Any discussion on cloud portability must necessarily include an analysis of its challenges. More so, if the cloud-portable solution under consideration is a high-ingress one, which was our case. This post picks up from my previous article on cloud portability and provides you an in-depth view of the implementation, challenges, and solutions we found for those challenges. If you are new to this series, please jump to Part 1, which sets the context for this article. 

Storage Partition

The platform under discussion processes millions of events in a short period. These events are then logged and stored in Azure Table Storage. The entire operation is managed by 32 consumers (Azure Functions) with a combined throughput of 1800 to 2000 events per second.

In a NoSQL storage system, such as Azure Table Storage, the partition key or strategy plays a major role in storage performance. This is especially true when extensive read-and-write operations are involved.

For optimal performance, we prioritized the following in our Table Storage design:

  • Load Distribution: Designing the partition key to evenly distribute the load
  • Hot Partitions: Ensuring no single partition becomes a bottleneck
  • Feed Creation Performance: Balancing the partition count to prevent any adverse effect on the feed creation system (a decoupled batch process that reads data from all the partitions and creates feeds for downstream systems)
  • Optimizing Writes: Prioritizing fast write operations without impeding the subsequent feed creation batch process
  • Traceability and Checkpoints: Ensuring partitions are easily traceable by the feed creation system batch process, allowing for proper checkpoints to mitigate the risk of data loss
  • Efficient Log Deletion: Designing logs to be short-lived and deletable after the feed creation process

As per this design, a table is automatically generated every hour with the logs for that specific hour. As events arrive across 32 Event Hub partitions, the Event Hub partition key received in the event is used as the Table Storage partition key. That is, the hourly table will have 32 partitions, and the data for that hour will be distributed across those partitions. For example, table “XXXX_Log_1000” with partition keys ranging from 0 to 31 will be created when logs are received at 10:00 UTC.

The above partition strategy should be fine for most cases, but in our use case, we had to further split the partitions in such a way that each consumer will internally create a counter (which is configurable) and distribute the data further to granular partitions. We set that counter as 100 for a large tenant and ended up with 3200 partitions in that hourly table in the following format: <eventhub_partition_number>_<counter> (e.g., 0_0, 0_1,...0_99,....,1_0,1_1,...,1_99,...........31_99)

The feed creation batch process invoked every hour will read the Table corresponding to the previous hour, loop through the partitions as the partition keys are predictable, create the feed file, and then invoke another process to delete the entire table. 

Why an hourly table? Why not a single table with an hourly partition?

When everything is handled in the same table, it results in a resource-intensive batch delete operation—something we wanted to avoid. An hourly table makes deletion more straightforward.

When everything is handled in the same table, it results in a resource-intensive batch delete operation—something we wanted to avoid. An hourly table makes deletion more straightforward.

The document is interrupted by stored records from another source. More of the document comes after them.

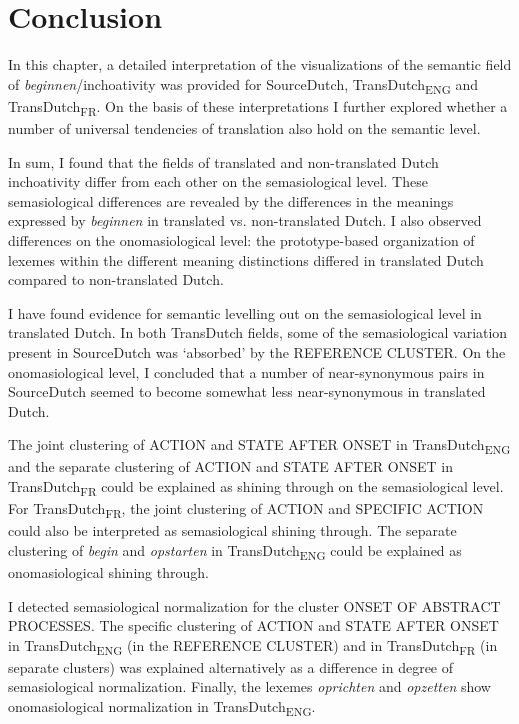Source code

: \section{Conclusion}
\label{sec:4.8}  
In this chapter, a detailed interpretation of the visualizations of the semantic field of \textit{beginnen}/inchoativity was provided for SourceDutch, TransDutch\textsubscript{ENG} and TransDutch\textsubscript{FR}. On the basis of these interpretations I further explored whether a number of universal tendencies of translation also hold on the semantic level. 

In sum, I found that the fields of translated and non-translated Dutch inchoativity differ from each other on the semasiological level. These semasiological differences are revealed by the differences in the meanings expressed by \textit{beginnen} in translated vs. non-translated Dutch. I also observed differences on the onomasiological level: the prototype-based organization of lexemes within the different meaning distinctions differed in translated Dutch compared to non-translated Dutch.

I have found evidence for semantic levelling out on the semasiological level in translated Dutch. In both TransDutch fields, some of the semasiological variation present in SourceDutch was ‘absorbed’ by the REFERENCE CLUSTER. On the onomasiological level, I concluded that a number of near-synonymous pairs in SourceDutch seemed to become somewhat less near-synonymous in translated Dutch.

The joint clustering of ACTION and STATE AFTER ONSET in TransDutch\textsubscript{ENG} and the separate clustering of ACTION and STATE AFTER ONSET in TransDutch\textsubscript{FR} could be explained as shining through on the semasiological level. For TransDutch\textsubscript{FR}, the joint clustering of ACTION and {SPECIFIC} ACTION could also be interpreted as semasiological shining through. The separate clustering of \textit{begin} and \textit{opstarten} in TransDutch\textsubscript{ENG} could be explained as onomasiological shining through.

I detected semasiological normalization for the cluster {ONSET OF ABSTRACT PROCESSES}. The specific clustering of ACTION and STATE AFTER ONSET in TransDutch\textsubscript{ENG} (in the REFERENCE CLUSTER) and in TransDutch\textsubscript{FR} (in separate clusters) was explained alternatively as a difference in degree of semasiological normalization. Finally, the lexemes \textit{oprichten} and \textit{opzetten} show onomasiological normalization in TransDutch\textsubscript{ENG}.

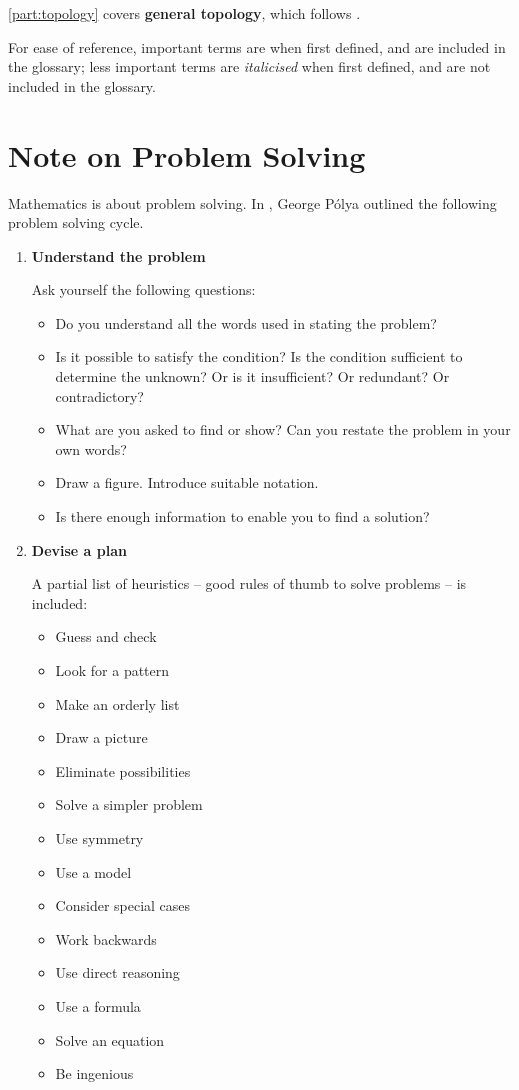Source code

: \iftop
\cref{part:topology} covers \textbf{general topology}, which follows \cite{munkres}.
\fi

For ease of reference, important terms are  when first defined, and are included in the glossary; less important terms are \emph{italicised} when first defined, and are not included in the glossary.
\pagebreak

\section*{Note on Problem Solving}
Mathematics is about problem solving. In \cite{polya}, George P\'{o}lya outlined the following problem solving cycle.
\begin{enumerate}
\item \textbf{Understand the problem}

Ask yourself the following questions:
\begin{itemize}
\item Do you understand all the words used in stating the problem?
\item Is it possible to satisfy the condition? Is the condition sufficient to determine the unknown? Or is it insufficient? Or redundant? Or contradictory?
\item What are you asked to find or show? Can you restate the problem in your own words?
\item Draw a figure. Introduce suitable notation.
\item Is there enough information to enable you to find a solution?
\end{itemize}

\item \textbf{Devise a plan}

A partial list of heuristics -- good rules of thumb to solve problems -- is included:
\begin{multicols}{2}
\begin{itemize}
\item Guess and check
\item Look for a pattern
\item Make an orderly list
\item Draw a picture
\item Eliminate possibilities
\item Solve a simpler problem
\item Use symmetry
\item Use a model
\item Consider special cases
\item Work backwards
\item Use direct reasoning
\item Use a formula
\item Solve an equation
\item Be ingenious
\end{itemize}
\end{multicols}


\end{enumerate}
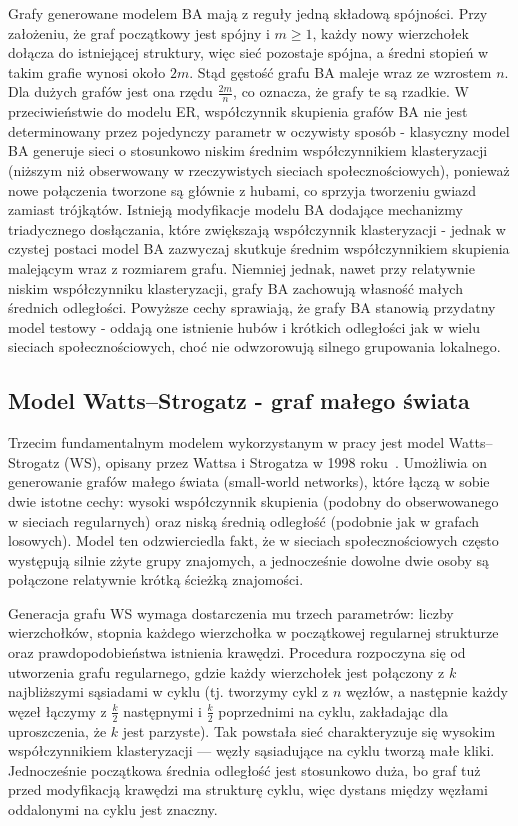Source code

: Grafy generowane modelem BA mają z reguły jedną składową spójności. Przy założeniu, że graf początkowy jest spójny i $m \ge 1$, każdy nowy wierzchołek dołącza do istniejącej struktury, więc sieć pozostaje spójna, a średni stopień w takim grafie wynosi około $2m$. Stąd gęstość grafu BA maleje wraz ze wzrostem $n$. Dla dużych grafów jest ona rzędu $\frac{2m}{n}$, co oznacza, że grafy te są rzadkie. W przeciwieństwie do modelu ER, współczynnik skupienia grafów BA nie jest determinowany przez pojedynczy parametr w oczywisty sposób - klasyczny model BA generuje sieci o stosunkowo niskim średnim współczynnikiem klasteryzacji (niższym niż obserwowany w rzeczywistych sieciach społecznościowych), ponieważ nowe połączenia tworzone są głównie z hubami, co sprzyja tworzeniu gwiazd zamiast trójkątów. Istnieją modyfikacje modelu BA dodające mechanizmy triadycznego dosłączania, które zwiększają współczynnik klasteryzacji - jednak w czystej postaci model BA zazwyczaj skutkuje średnim współczynnikiem skupienia malejącym wraz z rozmiarem grafu. Niemniej jednak, nawet przy relatywnie niskim współczynniku klasteryzacji, grafy BA zachowują własność małych średnich odległości. Powyższe cechy sprawiają, że grafy BA stanowią przydatny model testowy - oddają one istnienie hubów i krótkich odległości jak w wielu sieciach społecznościowych, choć nie odwzorowują silnego grupowania lokalnego.

\subsection{Model Watts--Strogatz - graf małego świata}
Trzecim fundamentalnym modelem wykorzystanym w pracy jest model Watts--Strogatz (WS), opisany przez Wattsa i Strogatza w 1998 roku~\cite{Watts1998}. Umożliwia on generowanie grafów małego świata (small-world networks), które łączą w sobie dwie istotne cechy: wysoki współczynnik skupienia (podobny do obserwowanego w sieciach regularnych) oraz niską średnią odległość (podobnie jak w grafach losowych). Model ten odzwierciedla fakt, że w sieciach społecznościowych często występują silnie zżyte grupy znajomych, a jednocześnie dowolne dwie osoby są połączone relatywnie krótką ścieżką znajomości.

Generacja grafu WS wymaga dostarczenia mu trzech parametrów: liczby wierzchołków, stopnia każdego wierzchołka w początkowej regularnej strukturze oraz prawdopodobieństwa istnienia krawędzi. Procedura rozpoczyna się od utworzenia grafu regularnego, gdzie każdy wierzchołek jest połączony z $k$ najbliższymi sąsiadami w cyklu (tj. tworzymy cykl z $n$ węzłów, a następnie każdy węzeł łączymy z $\frac{k}{2}$ następnymi i $\frac{k}{2}$ poprzednimi na cyklu, zakładając dla uproszczenia, że $k$ jest parzyste). Tak powstała sieć charakteryzuje się wysokim współczynnikiem klasteryzacji — węzły sąsiadujące na cyklu tworzą małe kliki.
Jednocześnie początkowa średnia odległość jest stosunkowo duża, bo graf tuż przed modyfikacją krawędzi ma strukturę cyklu, więc dystans między węzłami oddalonymi na cyklu jest znaczny.

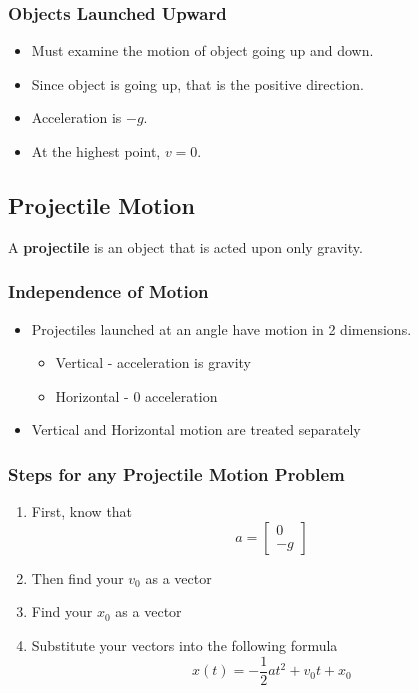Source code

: \documentclass[../Notes.tex]{subfiles}
\begin{document}
\subsubsection{Objects Launched Upward}
\begin{itemize}
	\item Must examine the motion of object going up and down.
	\item Since object is going up, that is the positive direction.
	\item Acceleration is $-g$.
	\item At the highest point, $v = 0$.
\end{itemize}

\newpage
\subsection{Projectile Motion}
A \textbf{projectile} is an object that is acted upon only gravity.

\subsubsection{Independence of Motion}
\begin{itemize}
	\item Projectiles launched at an angle have motion in 2 dimensions.
	\begin{itemize}
		\item Vertical - acceleration is gravity
		\item Horizontal - 0 acceleration
	\end{itemize}
	\item Vertical and Horizontal motion are treated separately
\end{itemize}

\begin{center}
\end{center}

\subsubsection{Steps for any Projectile Motion Problem}
\begin{enumerate}
	\item First, know that 
	\begin{equation*}
	a = 
	\begin{bmatrix}
	0 \\ -g
	\end{bmatrix}
	\end{equation*}
	\item Then find your $v_0$ as a vector 
	\item Find your $x_0$ as a vector
	\item Substitute your vectors into the following formula
	\begin{equation*}
		x(t) = -\frac12 at^2 + v_0 t + x_0
	\end{equation*}
\end{enumerate}
\end{document}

Distributed Circuit Breaking Strategy

Ensuring platform resilience was a priority. To address this, we implemented a distributed circuit breaker—a safety feature designed to swiftly respond to downstream service outages. This mechanism directs all consumer instances to pause processing and later resume consumption once the downstream service is restored.

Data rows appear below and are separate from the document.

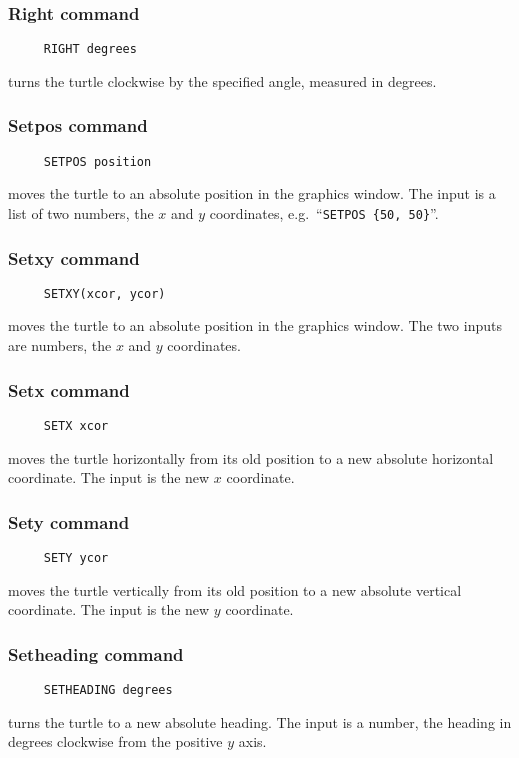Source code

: \subsubsection*{Right command}
\begin{verbatim}
     RIGHT degrees
\end{verbatim}
turns the turtle clockwise by the specified angle, measured in
degrees.

\subsubsection*{Setpos command}
\begin{verbatim}
     SETPOS position
\end{verbatim}
\label{logoturtle:setpos}
moves the turtle to an absolute position in the graphics window.  The
input is a list of two numbers, the $x$ and $y$ coordinates,
e.g.\ ``\texttt{SETPOS \{50, 50\}}''.

\subsubsection*{Setxy command}
\begin{verbatim}
     SETXY(xcor, ycor)
\end{verbatim}
moves the turtle to an absolute position in the graphics window.  The
two inputs are numbers, the $x$ and $y$ coordinates.

\subsubsection*{Setx command}
\begin{verbatim}
     SETX xcor
\end{verbatim}
moves the turtle horizontally from its old position to a new absolute
horizontal coordinate.  The input is the new $x$ coordinate.

\subsubsection*{Sety command}
\begin{verbatim}
     SETY ycor
\end{verbatim}
moves the turtle vertically from its old position to a new absolute
vertical coordinate.  The input is the new $y$ coordinate.

\subsubsection*{Setheading command}
\begin{verbatim}
     SETHEADING degrees
\end{verbatim}
\label{logoturtle:setheading}
turns the turtle to a new absolute heading.  The input is a number,
the heading in degrees clockwise from the positive $y$ axis.

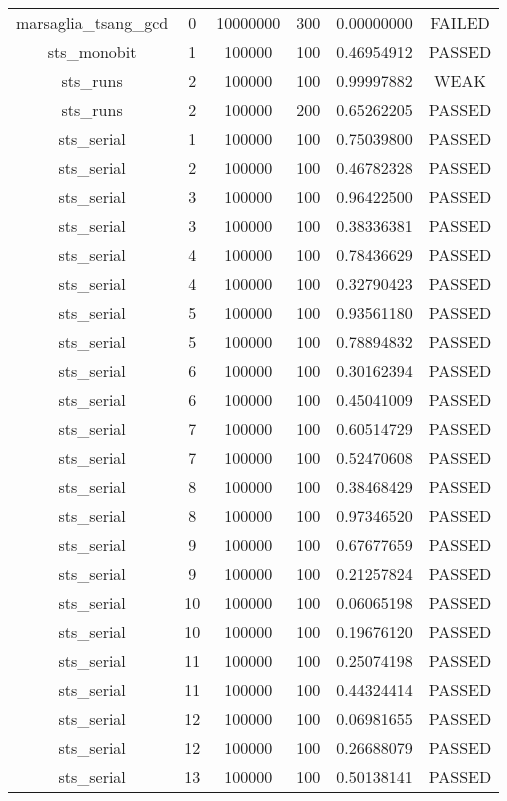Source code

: \begin{longtable}{cccccc}
marsaglia\_tsang\_gcd & 0 & 10000000 & 300 & 0.00000000 & FAILED \\
sts\_monobit & 1 & 100000 & 100 & 0.46954912 & PASSED \\
sts\_runs & 2 & 100000 & 100 & 0.99997882 & WEAK \\
sts\_runs & 2 & 100000 & 200 & 0.65262205 & PASSED \\
sts\_serial & 1 & 100000 & 100 & 0.75039800 & PASSED \\
sts\_serial & 2 & 100000 & 100 & 0.46782328 & PASSED \\
sts\_serial & 3 & 100000 & 100 & 0.96422500 & PASSED \\
sts\_serial & 3 & 100000 & 100 & 0.38336381 & PASSED \\
sts\_serial & 4 & 100000 & 100 & 0.78436629 & PASSED \\
sts\_serial & 4 & 100000 & 100 & 0.32790423 & PASSED \\
sts\_serial & 5 & 100000 & 100 & 0.93561180 & PASSED \\
sts\_serial & 5 & 100000 & 100 & 0.78894832 & PASSED \\
sts\_serial & 6 & 100000 & 100 & 0.30162394 & PASSED \\
sts\_serial & 6 & 100000 & 100 & 0.45041009 & PASSED \\
sts\_serial & 7 & 100000 & 100 & 0.60514729 & PASSED \\
sts\_serial & 7 & 100000 & 100 & 0.52470608 & PASSED \\
sts\_serial & 8 & 100000 & 100 & 0.38468429 & PASSED \\
sts\_serial & 8 & 100000 & 100 & 0.97346520 & PASSED \\
sts\_serial & 9 & 100000 & 100 & 0.67677659 & PASSED \\
sts\_serial & 9 & 100000 & 100 & 0.21257824 & PASSED \\
sts\_serial & 10 & 100000 & 100 & 0.06065198 & PASSED \\
sts\_serial & 10 & 100000 & 100 & 0.19676120 & PASSED \\
sts\_serial & 11 & 100000 & 100 & 0.25074198 & PASSED \\
sts\_serial & 11 & 100000 & 100 & 0.44324414 & PASSED \\
sts\_serial & 12 & 100000 & 100 & 0.06981655 & PASSED \\
sts\_serial & 12 & 100000 & 100 & 0.26688079 & PASSED \\
sts\_serial & 13 & 100000 & 100 & 0.50138141 & PASSED \\

\end{longtable}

During peak load, our system handles 32 consumer instances, which read events from the Event Hub and transmit the data to a third-party API. The third-party API is expected to be consistently high-performing, yet there could be instances where it struggles with the high volume of incoming requests.  

This is where a circuit breaker pattern becomes invaluable. 

If implemented in the consumer functions, the circuit breaker can halt calls to the third-party API, providing it with some breathing room to recover. There is a challenge, however. Considering that consumers collectively handle 1800-2000 events per second (roughly 60 requests per second per consumer), an independent circuit-breaking setup for each consumer will introduce delays in identifying issues and breaking the circuit. Consequently, a substantial number of requests would be processed from the Event Hub and transferred to the dead letter box (custom implementation) before the circuit is effectively broken for all the consumers.

In an ideal scenario, the system should:

  • Cease calling the third-party API as soon as any one of the consumers identifies a circuit-breaking scenario. The quicker this happens, the shorter the healing time required.
  • Handle the situation gracefully, ensuring that events from the Event Hub are not processed until the third-party API is back up. The more events are dead-lettered, the more processing is needed for subsequent dead letter retries.

Custom Distributed Circuit Breaker

We designed a custom centralized circuit-breaking manager for this purpose, along with the individual circuit-breaking setup for every consumer. We didn't create a circuit breaker from scratch since there are plenty of handy libraries out there. In our application, we went with Opossum.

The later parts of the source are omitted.